*EXERCISE INSTRUCTIONS*. Please go line by line through the material and copy each one containing the word "λογισμικού".

*DATA IN THIS EXERCISE*.
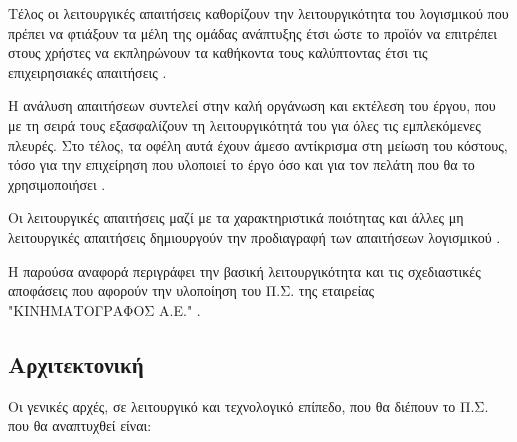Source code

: \documentclass{assignment}
\begin{document}
Τέλος οι λειτουργικές απαιτήσεις καθορίζουν την λειτουργικότητα του λογισμικού που πρέπει να φτιάξουν τα μέλη της ομάδας ανάπτυξης έτσι ώστε το προϊόν να επιτρέπει στους χρήστες να εκπληρώνουν τα καθήκοντα τους καλύπτοντας έτσι τις επιχειρησιακές απαιτήσεις \cite{triadis}.

Η ανάλυση απαιτήσεων συντελεί στην καλή οργάνωση και εκτέλεση του έργου, που με τη σειρά τους εξασφαλίζουν τη λειτουργικότητά του για όλες τις εμπλεκόμενες πλευρές. Στο τέλος, τα οφέλη αυτά έχουν άμεσο αντίκρισμα στη μείωση του κόστους, τόσο για την επιχείρηση που υλοποιεί το έργο όσο και για τον πελάτη που θα το χρησιμοποιήσει \cite{kepa:requirement_analysis}.

Οι λειτουργικές απαιτήσεις μαζί με τα χαρακτηριστικά ποιότητας και άλλες μη λειτουργικές απαιτήσεις δημιουργούν την προδιαγραφή των απαιτήσεων λογισμικού \cite{triadis}. 

Η παρούσα αναφορά περιγράφει την βασική λειτουργικότητα και τις σχεδιαστικές αποφάσεις που αφορούν την υλοποίηση του Π.Σ. της εταιρείας "ΚΙΝΗΜΑΤΟΓΡΑΦΟΣ Α.Ε." .

\subsection{Αρχιτεκτονική}

Οι γενικές αρχές, σε λειτουργικό και τεχνολογικό επίπεδο, που θα διέπουν το Π.Σ. που θα αναπτυχθεί είναι:
\end{document}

*REPLY*.
Τέλος οι λειτουργικές απαιτήσεις καθορίζουν την λειτουργικότητα του λογισμικού που πρέπει να φτιάξουν τα μέλη της ομάδας ανάπτυξης έτσι ώστε το προϊόν να επιτρέπει στους χρήστες να εκπληρώνουν τα καθήκοντα τους καλύπτοντας έτσι τις επιχειρησιακές απαιτήσεις \cite{triadis}.
Οι λειτουργικές απαιτήσεις μαζί με τα χαρακτηριστικά ποιότητας και άλλες μη λειτουργικές απαιτήσεις δημιουργούν την προδιαγραφή των απαιτήσεων λογισμικού \cite{triadis}. 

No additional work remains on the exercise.